266 So. 3d 630
Miss.2019Background
- In 2010 Howard Payton was convicted by a Lamar County jury of kidnapping and multiple rapes; DNA strongly linked him to the crimes. He was sentenced to lengthy consecutive terms and the trial court entered judgment on January 7, 2016.
- Payton filed a late pro se post-trial motion (filed after the URCCC 10.05 ten-day deadline); the State did not raise untimeliness at trial and the trial court denied the motion. Payton’s subsequent appellate filings show mailing dates in February 2016 but several clerk file-stamp delays.
- Payton died while his direct appeal was pending. His appellate counsel filed a suggestion of death and moved to abate ab initio (vacating the entire criminal proceeding and judgment), and requested time for any personal representative to move for substitution under Miss.

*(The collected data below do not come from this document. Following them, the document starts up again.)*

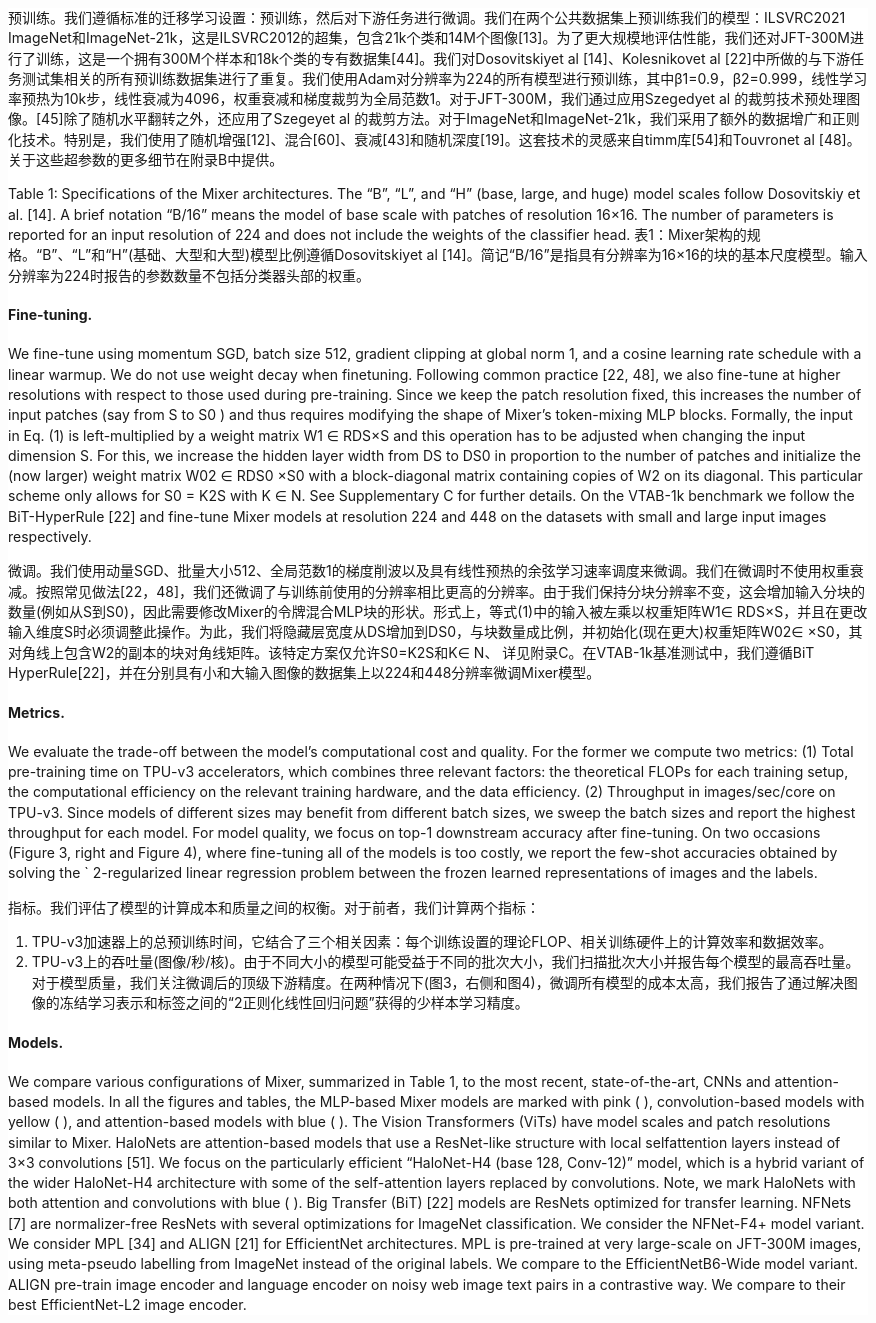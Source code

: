 预训练。我们遵循标准的迁移学习设置：预训练，然后对下游任务进行微调。我们在两个公共数据集上预训练我们的模型：ILSVRC2021 ImageNet和ImageNet-21k，这是ILSVRC2012的超集，包含21k个类和14M个图像[13]。为了更大规模地评估性能，我们还对JFT-300M进行了训练，这是一个拥有300M个样本和18k个类的专有数据集[44]。我们对Dosovitskiyet al [14]、Kolesnikovet al [22]中所做的与下游任务测试集相关的所有预训练数据集进行了重复。我们使用Adam对分辨率为224的所有模型进行预训练，其中β1=0.9，β2=0.999，线性学习率预热为10k步，线性衰减为4096，权重衰减和梯度裁剪为全局范数1。对于JFT-300M，我们通过应用Szegedyet al 的裁剪技术预处理图像。[45]除了随机水平翻转之外，还应用了Szegeyet al 的裁剪方法。对于ImageNet和ImageNet-21k，我们采用了额外的数据增广和正则化技术。特别是，我们使用了随机增强[12]、混合[60]、衰减[43]和随机深度[19]。这套技术的灵感来自timm库[54]和Touvronet al [48]。关于这些超参数的更多细节在附录B中提供。

Table 1: Specifications of the Mixer architectures. The “B”, “L”, and “H” (base, large, and huge) model scales follow Dosovitskiy et al. [14]. A brief notation “B/16” means the model of base scale with patches of resolution 16×16. The number of parameters is reported for an input resolution of 224 and does not include the weights of the classifier head.
表1：Mixer架构的规格。“B”、“L”和“H”(基础、大型和大型)模型比例遵循Dosovitskiyet al [14]。简记“B/16”是指具有分辨率为16×16的块的基本尺度模型。输入分辨率为224时报告的参数数量不包括分类器头部的权重。

#### Fine-tuning. 
We fine-tune using momentum SGD, batch size 512, gradient clipping at global norm 1, and a cosine learning rate schedule with a linear warmup. We do not use weight decay when finetuning. Following common practice [22, 48], we also fine-tune at higher resolutions with respect to those used during pre-training. Since we keep the patch resolution fixed, this increases the number of input patches (say from S to S0 ) and thus requires modifying the shape of Mixer’s token-mixing MLP blocks. Formally, the input in Eq. (1) is left-multiplied by a weight matrix W1 ∈ RDS×S and this operation has to be adjusted when changing the input dimension S. For this, we increase the hidden layer width from DS to DS0 in proportion to the number of patches and initialize the (now larger) weight matrix W02 ∈ RDS0 ×S0 with a block-diagonal matrix containing copies of W2 on its diagonal. This particular scheme only allows for S0 = K2S with K ∈ N. See Supplementary C for further details. On the VTAB-1k benchmark we follow the BiT-HyperRule [22] and fine-tune Mixer models at resolution 224 and 448 on the datasets with small and large input images respectively.

微调。我们使用动量SGD、批量大小512、全局范数1的梯度削波以及具有线性预热的余弦学习速率调度来微调。我们在微调时不使用权重衰减。按照常见做法[22，48]，我们还微调了与训练前使用的分辨率相比更高的分辨率。由于我们保持分块分辨率不变，这会增加输入分块的数量(例如从S到S0)，因此需要修改Mixer的令牌混合MLP块的形状。形式上，等式(1)中的输入被左乘以权重矩阵W1∈ RDS×S，并且在更改输入维度S时必须调整此操作。为此，我们将隐藏层宽度从DS增加到DS0，与块数量成比例，并初始化(现在更大)权重矩阵W02∈ ×S0，其对角线上包含W2的副本的块对角线矩阵。该特定方案仅允许S0=K2S和K∈ N、 详见附录C。在VTAB-1k基准测试中，我们遵循BiT HyperRule[22]，并在分别具有小和大输入图像的数据集上以224和448分辨率微调Mixer模型。

#### Metrics. 
We evaluate the trade-off between the model’s computational cost and quality. For the former we compute two metrics: (1) Total pre-training time on TPU-v3 accelerators, which combines three relevant factors: the theoretical FLOPs for each training setup, the computational efficiency on the relevant training hardware, and the data efficiency. (2) Throughput in images/sec/core on TPU-v3. Since models of different sizes may benefit from different batch sizes, we sweep the batch sizes and report the highest throughput for each model. For model quality, we focus on top-1 downstream accuracy after fine-tuning. On two occasions (Figure 3, right and Figure 4), where fine-tuning all of the models is too costly, we report the few-shot accuracies obtained by solving the ` 2-regularized linear regression problem between the frozen learned representations of images and the labels.

指标。我们评估了模型的计算成本和质量之间的权衡。对于前者，我们计算两个指标：
1. TPU-v3加速器上的总预训练时间，它结合了三个相关因素：每个训练设置的理论FLOP、相关训练硬件上的计算效率和数据效率。
2. TPU-v3上的吞吐量(图像/秒/核)。由于不同大小的模型可能受益于不同的批次大小，我们扫描批次大小并报告每个模型的最高吞吐量。对于模型质量，我们关注微调后的顶级下游精度。在两种情况下(图3，右侧和图4)，微调所有模型的成本太高，我们报告了通过解决图像的冻结学习表示和标签之间的“2正则化线性回归问题”获得的少样本学习精度。

#### Models. 
We compare various configurations of Mixer, summarized in Table 1, to the most recent, state-of-the-art, CNNs and attention-based models. In all the figures and tables, the MLP-based Mixer models are marked with pink ( ), convolution-based models with yellow ( ), and attention-based models with blue ( ). The Vision Transformers (ViTs) have model scales and patch resolutions similar to Mixer. HaloNets are attention-based models that use a ResNet-like structure with local selfattention layers instead of 3×3 convolutions [51]. We focus on the particularly efficient “HaloNet-H4 (base 128, Conv-12)” model, which is a hybrid variant of the wider HaloNet-H4 architecture with some of the self-attention layers replaced by convolutions. Note, we mark HaloNets with both attention and convolutions with blue ( ). Big Transfer (BiT) [22] models are ResNets optimized for transfer learning. NFNets [7] are normalizer-free ResNets with several optimizations for ImageNet classification. We consider the NFNet-F4+ model variant. We consider MPL [34] and ALIGN [21] for EfficientNet architectures. MPL is pre-trained at very large-scale on JFT-300M images, using meta-pseudo labelling from ImageNet instead of the original labels. We compare to the EfficientNetB6-Wide model variant. ALIGN pre-train image encoder and language encoder on noisy web image text pairs in a contrastive way. We compare to their best EfficientNet-L2 image encoder.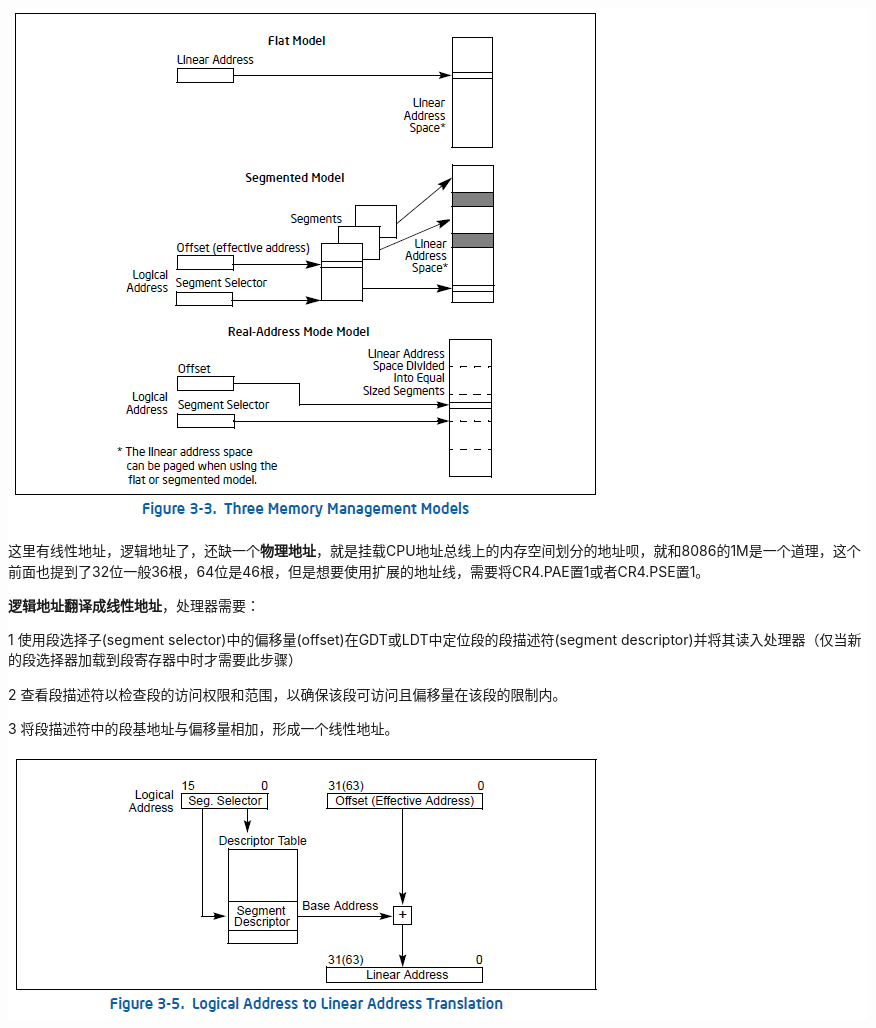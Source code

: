 ![202112042302777](assets/04_Make-MyOS-Basic-execution-env-and-Interrupt/202112042302777.png)

这里有线性地址，逻辑地址了，还缺一个**物理地址**，就是挂载CPU地址总线上的内存空间划分的地址呗，就和8086的1M是一个道理，这个前面也提到了32位一般36根，64位是46根，但是想要使用扩展的地址线，需要将CR4.PAE置1或者CR4.PSE置1。

**逻辑地址翻译成线性地址**，处理器需要：

1 使用段选择子(segment selector)中的偏移量(offset)在GDT或LDT中定位段的段描述符(segment descriptor)并将其读入处理器（仅当新的段选择器加载到段寄存器中时才需要此步骤）

2 查看段描述符以检查段的访问权限和范围，以确保该段可访问且偏移量在该段的限制内。

3 将段描述符中的段基地址与偏移量相加，形成一个线性地址。

![202112052253460](assets/04_Make-MyOS-Basic-execution-env-and-Interrupt/202112052253460.png)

R. App. P. 43(a).
- The Court ordered supplemental briefing addressing whether the Court has authority to nullify indictments, verdicts, or judgments absent reversible error and asked parties to address modern victims’ rights provisions (Miss. Const. art. 3 § 26A and the Crime Victims’ Bill of Rights).
- The Court overruled its 1994 decision in Gollott v. State (which had adopted abatement ab initio), adopted a substitution/dismissal framework like Alaska’s Carlin, and dismissed Payton’s appeal as moot because no personal representative sought substitution; the conviction therefore remains intact.
Issues
| Issue | Plaintiff's Argument | Defendant's Argument | Held |
|---|---|---|---|
| Applicability of abatement ab initio when defendant dies pending appeal and no substitution is made | Holmes (on behalf of estate) argued for abatement ab initio: vacate the entire proceeding and conviction | State implicitly argued to preserve the conviction; emphasized finality and lack of authority to nullify without error | Court overruled Gollott and rejected abatement ab initio; adopted substitution then-dismissal approach: if estate/personal rep moves to substitute, appeal may proceed; if not, dismiss as moot and leave conviction intact |
| Whether Gollott should be overruled | Movant urged abatement under precedent favoring vacatur | State and Court considered victims’ rights developments and precedent criticizing abatement | Court held Gollott was wrongly decided and overruled it given changed constitutional/statutory landscape protecting victims and persuasive authority rejecting abatement |
| Role of victims’ constitutional/statutory rights in this context | Movant argued traditional abatement should control despite victims’ interests | State and Court emphasized Miss. Const. art. 3 § 26A and Crime Victims’ Bill of Rights require protecting victims from retraumatization and preserving convictions when no substitution is sought | Court held victims’ rights materially change the balance and weigh against automatic abatement ab initio |
| Proper remedy/procedure post-death when no personal representative appears | Holmes sought blanket abatement without notice to victim | State favored dismissal of appeal as moot when no substitution occurs | Court adopted Alaska/Carlin model: allow substitution by estate/personal representative; if none, dismiss appeal as moot; affirmed dismissal in Payton because no substitution was filed |
Key Cases Cited
- Haines v. State, 428 So.2d 590 (Miss. 1983) (held appeal should be dismissed as moot and conviction preserved when defendant dies pending appeal)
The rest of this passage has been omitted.